Harry Yeide concludes his two-parter on examples of the learning process the US Army's armor community undertook in WWII for urban fighting: -The Chieftain
US Army Tanks in Cities, Part 2
Aachen: Capturing an Imperial City
By late September 1944, US First Army had reached the German border and its defending Siegfried Line, or West Wall, near Aachen, which from about 768 to 814 had been the seat of the Emperor Charlemagne. Aachen’s streets had thus witnessed the passage of armor, but that of knights on horseback.
Aachen would be the first major German city to fall to the Allies and a superb demonstration of the fact that one could, in fact, use tanks effectively in urban warfare. First Army’s VII Corps attacked from the south, while its XIX Corps formed the other jaw of a pincer to the north. Once the two corps had encircled Aachen, the 1st Infantry Division was to storm the city.
To the north, in the XIX Corps sector, the attack to break through the Siegfried Line and envelope Aachen kicked off on 2 October, spearheaded by the 30th Infantry Division and the attached 743d Tank Battalion. The 2d Armored Division stood by as the exploitation force.[i] The doughs moved forward and easily penetrated the fortifications. The tanks, however, sank into mud just across the narrow Würm River—which they crossed using a culvert-type hasty bridge designed by the battalion’s own Captain Miller and the engineers—and it was not until nightfall that the Shermans were able to close with the infantry. By 7 October, the division had carved out a bridgehead beyond the West Wall that was four and a half miles deep and six miles wide.[ii]

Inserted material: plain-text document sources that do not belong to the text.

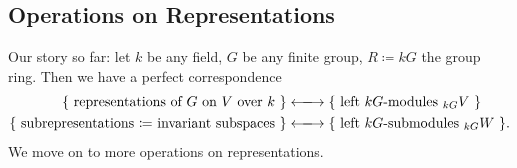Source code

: \documentclass[12pt]{article}
\theoremstyle{definition}
\begin{document}
\subsection{Operations on Representations}
Our story so far: let $k$ be any field, $G$ be any finite group, $R\coloneqq kG$ the group ring. Then we have a perfect correspondence
\begin{equation}
    \begin{split}
        \{\text{ representations of $G$ on $V$ over $k$ }\}&\xlongleftrightarrow{}\{\text{ left $kG$-modules $_{kG}V$ }\}\\
        \{\text{ subrepresentations $\coloneqq$  invariant subspaces }\}&\xlongleftrightarrow{}\{\text{ left $kG$-submodules $_{kG}W$ }\}.
    \end{split}
\end{equation}
We move on to more operations on representations.
\end{document}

The good news ended there, and the struggle around Aachen became the bloodiest experienced by the 743d Tank Battalion after the battle of the hedgerows in Normandy. German resistance became ferocious as reinforcements arrived. Nine more days of heavy fighting were necessary before a 30th Infantry Division patrol hooked up with 1st Infantry Division troops on Ravel Hill, completing the encirclement of Aachen.[iii] During October, the 743d Tank Battalion lost twenty of its Shermans, one light tank, and one assault gun while destroying three Tigers, eleven Panthers, five Mark IVs, twenty antitank guns, two armored cars, and two heavy artillery pieces. The battalion suffered thirteen officers and sixty-two enlisted men wounded in action, twenty enlisted men killed in action, and seven enlisted men missing in action during the period—nearly all from the medium tank companies.[iv]
In the VII Corps zone, the 3d Armored Division attacked in the center, with the 1st Infantry Division (745th Tank Battalion attached) on the left oriented to envelop Aachen from the south, and the 9th Infantry Division (746th Tank Battalion attached) on the right. Seeking to regain momentum, the 1st Infantry Division launched its drive to close the ring around Aachen on 8 October. Hitler ordered the defenders, some 4,000 men backed by assault guns, to hold the historic city—the seat of Charlemagne’s First Reich—at all costs.
Once the 1st and 30th Infantry divisions closed the ring around Aachen, subduing the city fell to Col. John Seitz’s 26th Infantry Regiment, which had only two battalions available for the job. The assault force was substantially outnumbered in terms of men, but it enjoyed a huge advantage in armor, artillery, and air support. The regiment attacked from east to west through the city.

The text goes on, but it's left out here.